▶ **TASK REQUIREMENTS**
Only these lines, please: the first one of the records through the one containing "크기에서 문제가 생긴다**", retyped exactly, both ends included and pictures omitted.
================================
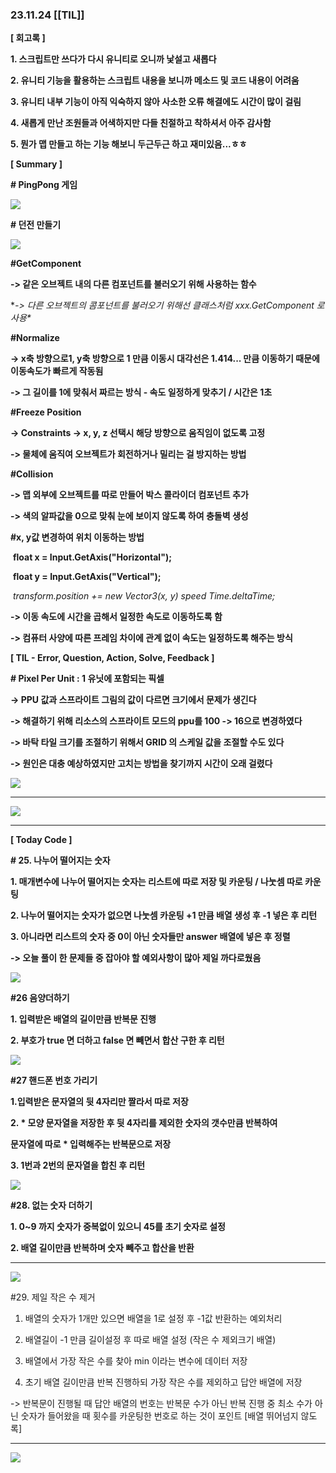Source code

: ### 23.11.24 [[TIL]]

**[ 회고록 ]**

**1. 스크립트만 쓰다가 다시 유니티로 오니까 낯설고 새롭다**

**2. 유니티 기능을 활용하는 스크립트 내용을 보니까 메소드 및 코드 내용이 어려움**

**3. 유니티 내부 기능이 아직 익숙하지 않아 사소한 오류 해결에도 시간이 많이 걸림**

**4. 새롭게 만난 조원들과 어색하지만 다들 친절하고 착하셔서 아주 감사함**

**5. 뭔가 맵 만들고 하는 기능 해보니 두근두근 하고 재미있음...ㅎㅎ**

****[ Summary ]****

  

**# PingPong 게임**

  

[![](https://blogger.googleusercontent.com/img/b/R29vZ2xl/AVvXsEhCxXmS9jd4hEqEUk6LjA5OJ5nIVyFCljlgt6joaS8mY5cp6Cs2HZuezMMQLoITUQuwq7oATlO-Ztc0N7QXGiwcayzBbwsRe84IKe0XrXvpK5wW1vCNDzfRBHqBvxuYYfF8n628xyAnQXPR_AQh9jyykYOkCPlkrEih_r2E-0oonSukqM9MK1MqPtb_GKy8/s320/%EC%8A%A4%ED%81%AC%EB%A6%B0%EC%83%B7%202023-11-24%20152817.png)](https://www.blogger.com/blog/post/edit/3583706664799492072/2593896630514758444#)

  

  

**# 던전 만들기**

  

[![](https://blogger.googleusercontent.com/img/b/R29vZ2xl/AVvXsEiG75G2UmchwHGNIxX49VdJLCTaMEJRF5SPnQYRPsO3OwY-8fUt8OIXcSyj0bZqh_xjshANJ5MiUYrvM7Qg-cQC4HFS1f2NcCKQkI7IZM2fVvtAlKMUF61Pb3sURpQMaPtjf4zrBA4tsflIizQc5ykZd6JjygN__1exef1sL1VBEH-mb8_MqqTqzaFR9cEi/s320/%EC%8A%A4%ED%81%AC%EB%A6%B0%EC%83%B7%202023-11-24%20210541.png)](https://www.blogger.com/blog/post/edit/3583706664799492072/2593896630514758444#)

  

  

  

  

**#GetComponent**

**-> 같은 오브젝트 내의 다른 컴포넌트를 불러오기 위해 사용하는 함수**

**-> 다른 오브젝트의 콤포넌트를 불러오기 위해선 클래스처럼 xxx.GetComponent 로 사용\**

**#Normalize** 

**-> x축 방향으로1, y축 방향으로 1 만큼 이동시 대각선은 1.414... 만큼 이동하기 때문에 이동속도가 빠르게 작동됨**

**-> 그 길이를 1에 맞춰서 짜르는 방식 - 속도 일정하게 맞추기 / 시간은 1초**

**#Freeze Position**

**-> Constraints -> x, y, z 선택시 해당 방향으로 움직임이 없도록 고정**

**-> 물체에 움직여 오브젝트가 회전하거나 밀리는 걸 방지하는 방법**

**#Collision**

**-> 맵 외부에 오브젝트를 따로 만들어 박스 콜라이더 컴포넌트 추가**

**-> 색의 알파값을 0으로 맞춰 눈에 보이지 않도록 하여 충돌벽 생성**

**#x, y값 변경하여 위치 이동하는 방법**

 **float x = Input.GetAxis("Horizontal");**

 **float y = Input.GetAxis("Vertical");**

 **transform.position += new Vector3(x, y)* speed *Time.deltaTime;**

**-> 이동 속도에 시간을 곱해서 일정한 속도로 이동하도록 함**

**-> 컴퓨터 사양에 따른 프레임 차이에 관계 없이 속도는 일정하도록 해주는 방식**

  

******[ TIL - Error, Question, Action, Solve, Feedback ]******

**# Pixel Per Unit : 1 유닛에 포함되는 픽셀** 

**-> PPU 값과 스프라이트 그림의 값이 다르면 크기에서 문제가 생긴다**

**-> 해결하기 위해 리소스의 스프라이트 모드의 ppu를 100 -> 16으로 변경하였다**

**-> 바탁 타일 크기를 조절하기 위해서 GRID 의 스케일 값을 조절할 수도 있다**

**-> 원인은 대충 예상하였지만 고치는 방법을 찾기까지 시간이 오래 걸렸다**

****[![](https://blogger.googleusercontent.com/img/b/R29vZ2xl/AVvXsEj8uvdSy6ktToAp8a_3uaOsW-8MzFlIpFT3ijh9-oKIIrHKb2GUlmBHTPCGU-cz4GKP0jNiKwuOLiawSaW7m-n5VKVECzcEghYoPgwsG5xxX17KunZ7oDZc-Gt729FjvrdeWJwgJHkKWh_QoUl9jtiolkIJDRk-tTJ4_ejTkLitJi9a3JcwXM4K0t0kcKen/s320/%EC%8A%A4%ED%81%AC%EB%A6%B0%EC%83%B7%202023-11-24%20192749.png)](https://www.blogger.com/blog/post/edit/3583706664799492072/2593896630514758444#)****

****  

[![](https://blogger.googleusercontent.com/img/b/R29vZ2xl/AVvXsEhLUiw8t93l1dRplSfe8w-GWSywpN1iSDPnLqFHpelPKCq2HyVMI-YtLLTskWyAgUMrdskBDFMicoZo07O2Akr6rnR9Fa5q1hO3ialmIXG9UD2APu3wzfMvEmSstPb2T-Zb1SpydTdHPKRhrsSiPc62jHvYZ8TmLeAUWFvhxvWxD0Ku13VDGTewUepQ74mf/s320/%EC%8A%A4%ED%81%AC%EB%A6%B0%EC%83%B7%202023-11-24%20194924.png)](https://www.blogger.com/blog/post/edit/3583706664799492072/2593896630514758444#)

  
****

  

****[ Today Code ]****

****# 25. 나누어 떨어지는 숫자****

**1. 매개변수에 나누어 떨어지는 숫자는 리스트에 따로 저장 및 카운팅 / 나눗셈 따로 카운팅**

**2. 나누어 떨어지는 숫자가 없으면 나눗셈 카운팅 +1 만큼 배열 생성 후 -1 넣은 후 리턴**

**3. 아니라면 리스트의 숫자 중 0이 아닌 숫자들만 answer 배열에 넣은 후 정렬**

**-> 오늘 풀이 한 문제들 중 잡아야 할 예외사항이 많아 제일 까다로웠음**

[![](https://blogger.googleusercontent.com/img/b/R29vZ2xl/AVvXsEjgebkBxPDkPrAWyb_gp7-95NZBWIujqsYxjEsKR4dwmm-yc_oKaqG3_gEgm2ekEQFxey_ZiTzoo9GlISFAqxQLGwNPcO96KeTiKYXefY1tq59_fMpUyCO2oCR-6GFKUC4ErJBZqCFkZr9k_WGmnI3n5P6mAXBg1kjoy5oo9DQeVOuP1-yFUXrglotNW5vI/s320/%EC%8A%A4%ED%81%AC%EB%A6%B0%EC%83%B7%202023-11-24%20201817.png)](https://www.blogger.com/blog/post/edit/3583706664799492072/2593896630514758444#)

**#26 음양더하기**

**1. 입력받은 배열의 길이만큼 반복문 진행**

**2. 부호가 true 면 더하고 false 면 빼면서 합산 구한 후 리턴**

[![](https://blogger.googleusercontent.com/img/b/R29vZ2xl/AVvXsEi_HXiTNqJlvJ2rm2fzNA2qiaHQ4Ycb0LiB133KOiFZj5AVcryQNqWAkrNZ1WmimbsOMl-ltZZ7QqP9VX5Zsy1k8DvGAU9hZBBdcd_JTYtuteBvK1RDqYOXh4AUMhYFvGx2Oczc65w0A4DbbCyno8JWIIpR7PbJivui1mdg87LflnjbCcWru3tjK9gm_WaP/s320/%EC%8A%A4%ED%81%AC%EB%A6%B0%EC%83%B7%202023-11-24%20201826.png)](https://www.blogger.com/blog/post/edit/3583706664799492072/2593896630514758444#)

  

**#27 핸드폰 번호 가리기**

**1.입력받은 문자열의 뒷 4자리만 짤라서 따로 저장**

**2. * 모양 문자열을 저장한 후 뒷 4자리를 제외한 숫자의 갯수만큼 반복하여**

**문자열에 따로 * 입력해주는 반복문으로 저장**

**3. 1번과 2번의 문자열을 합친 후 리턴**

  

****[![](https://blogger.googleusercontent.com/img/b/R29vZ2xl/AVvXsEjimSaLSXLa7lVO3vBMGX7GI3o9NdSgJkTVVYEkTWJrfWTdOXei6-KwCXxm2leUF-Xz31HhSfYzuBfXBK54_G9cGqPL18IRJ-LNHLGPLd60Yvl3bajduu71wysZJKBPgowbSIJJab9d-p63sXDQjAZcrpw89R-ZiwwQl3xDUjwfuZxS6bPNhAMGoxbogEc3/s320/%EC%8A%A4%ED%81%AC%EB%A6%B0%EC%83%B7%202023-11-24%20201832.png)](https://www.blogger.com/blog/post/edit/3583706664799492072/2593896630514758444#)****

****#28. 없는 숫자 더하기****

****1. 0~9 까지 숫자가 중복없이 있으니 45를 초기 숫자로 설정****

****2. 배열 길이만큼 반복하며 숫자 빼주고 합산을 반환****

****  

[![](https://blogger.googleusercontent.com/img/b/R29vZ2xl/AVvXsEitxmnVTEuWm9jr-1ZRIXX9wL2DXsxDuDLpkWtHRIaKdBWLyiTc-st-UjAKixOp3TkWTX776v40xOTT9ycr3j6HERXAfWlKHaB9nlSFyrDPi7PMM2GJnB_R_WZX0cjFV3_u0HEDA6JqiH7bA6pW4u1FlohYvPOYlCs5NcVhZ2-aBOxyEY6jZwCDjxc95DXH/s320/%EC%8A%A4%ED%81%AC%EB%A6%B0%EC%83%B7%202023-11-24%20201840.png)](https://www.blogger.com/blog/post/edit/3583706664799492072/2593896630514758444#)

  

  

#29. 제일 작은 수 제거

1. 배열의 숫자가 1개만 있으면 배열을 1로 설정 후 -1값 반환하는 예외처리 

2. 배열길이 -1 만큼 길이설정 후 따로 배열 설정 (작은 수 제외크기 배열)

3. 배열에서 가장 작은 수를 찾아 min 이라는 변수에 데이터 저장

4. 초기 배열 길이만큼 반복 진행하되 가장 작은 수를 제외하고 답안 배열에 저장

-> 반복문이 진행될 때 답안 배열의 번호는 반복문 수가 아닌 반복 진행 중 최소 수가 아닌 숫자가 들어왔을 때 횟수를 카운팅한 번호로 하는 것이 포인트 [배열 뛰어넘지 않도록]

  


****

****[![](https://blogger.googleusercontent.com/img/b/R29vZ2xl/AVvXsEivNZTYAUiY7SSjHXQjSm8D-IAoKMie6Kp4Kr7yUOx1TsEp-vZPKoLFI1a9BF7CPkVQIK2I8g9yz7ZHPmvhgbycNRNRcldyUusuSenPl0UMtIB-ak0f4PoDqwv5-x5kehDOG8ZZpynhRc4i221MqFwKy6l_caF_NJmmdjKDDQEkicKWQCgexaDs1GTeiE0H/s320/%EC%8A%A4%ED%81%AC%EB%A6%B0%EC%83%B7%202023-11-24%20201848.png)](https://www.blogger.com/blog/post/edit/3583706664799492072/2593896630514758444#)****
================================
▶ **FINISHED EXERCISE**
Source code

: ### 23.11.24 [[TIL]]

**[ 회고록 ]**

**1. 스크립트만 쓰다가 다시 유니티로 오니까 낯설고 새롭다**

**2. 유니티 기능을 활용하는 스크립트 내용을 보니까 메소드 및 코드 내용이 어려움**

**3. 유니티 내부 기능이 아직 익숙하지 않아 사소한 오류 해결에도 시간이 많이 걸림**

**4. 새롭게 만난 조원들과 어색하지만 다들 친절하고 착하셔서 아주 감사함**

**5. 뭔가 맵 만들고 하는 기능 해보니 두근두근 하고 재미있음...ㅎㅎ**

****[ Summary ]****

  

**# PingPong 게임**

  

[![](https://blogger.googleusercontent.com/img/b/R29vZ2xl/AVvXsEhCxXmS9jd4hEqEUk6LjA5OJ5nIVyFCljlgt6joaS8mY5cp6Cs2HZuezMMQLoITUQuwq7oATlO-Ztc0N7QXGiwcayzBbwsRe84IKe0XrXvpK5wW1vCNDzfRBHqBvxuYYfF8n628xyAnQXPR_AQh9jyykYOkCPlkrEih_r2E-0oonSukqM9MK1MqPtb_GKy8/s320/%EC%8A%A4%ED%81%AC%EB%A6%B0%EC%83%B7%202023-11-24%20152817.png)](https://www.blogger.com/blog/post/edit/3583706664799492072/2593896630514758444#)

  

  

**# 던전 만들기**

  

[![](https://blogger.googleusercontent.com/img/b/R29vZ2xl/AVvXsEiG75G2UmchwHGNIxX49VdJLCTaMEJRF5SPnQYRPsO3OwY-8fUt8OIXcSyj0bZqh_xjshANJ5MiUYrvM7Qg-cQC4HFS1f2NcCKQkI7IZM2fVvtAlKMUF61Pb3sURpQMaPtjf4zrBA4tsflIizQc5ykZd6JjygN__1exef1sL1VBEH-mb8_MqqTqzaFR9cEi/s320/%EC%8A%A4%ED%81%AC%EB%A6%B0%EC%83%B7%202023-11-24%20210541.png)](https://www.blogger.com/blog/post/edit/3583706664799492072/2593896630514758444#)

  

  

  

  

**#GetComponent**

**-> 같은 오브젝트 내의 다른 컴포넌트를 불러오기 위해 사용하는 함수**

**-> 다른 오브젝트의 콤포넌트를 불러오기 위해선 클래스처럼 xxx.GetComponent 로 사용\**

**#Normalize** 

**-> x축 방향으로1, y축 방향으로 1 만큼 이동시 대각선은 1.414... 만큼 이동하기 때문에 이동속도가 빠르게 작동됨**

**-> 그 길이를 1에 맞춰서 짜르는 방식 - 속도 일정하게 맞추기 / 시간은 1초**

**#Freeze Position**

**-> Constraints -> x, y, z 선택시 해당 방향으로 움직임이 없도록 고정**

**-> 물체에 움직여 오브젝트가 회전하거나 밀리는 걸 방지하는 방법**

**#Collision**

**-> 맵 외부에 오브젝트를 따로 만들어 박스 콜라이더 컴포넌트 추가**

**-> 색의 알파값을 0으로 맞춰 눈에 보이지 않도록 하여 충돌벽 생성**

**#x, y값 변경하여 위치 이동하는 방법**

 **float x = Input.GetAxis("Horizontal");**

 **float y = Input.GetAxis("Vertical");**

 **transform.position += new Vector3(x, y)* speed *Time.deltaTime;**

**-> 이동 속도에 시간을 곱해서 일정한 속도로 이동하도록 함**

**-> 컴퓨터 사양에 따른 프레임 차이에 관계 없이 속도는 일정하도록 해주는 방식**

  

******[ TIL - Error, Question, Action, Solve, Feedback ]******

**# Pixel Per Unit : 1 유닛에 포함되는 픽셀** 

**-> PPU 값과 스프라이트 그림의 값이 다르면 크기에서 문제가 생긴다**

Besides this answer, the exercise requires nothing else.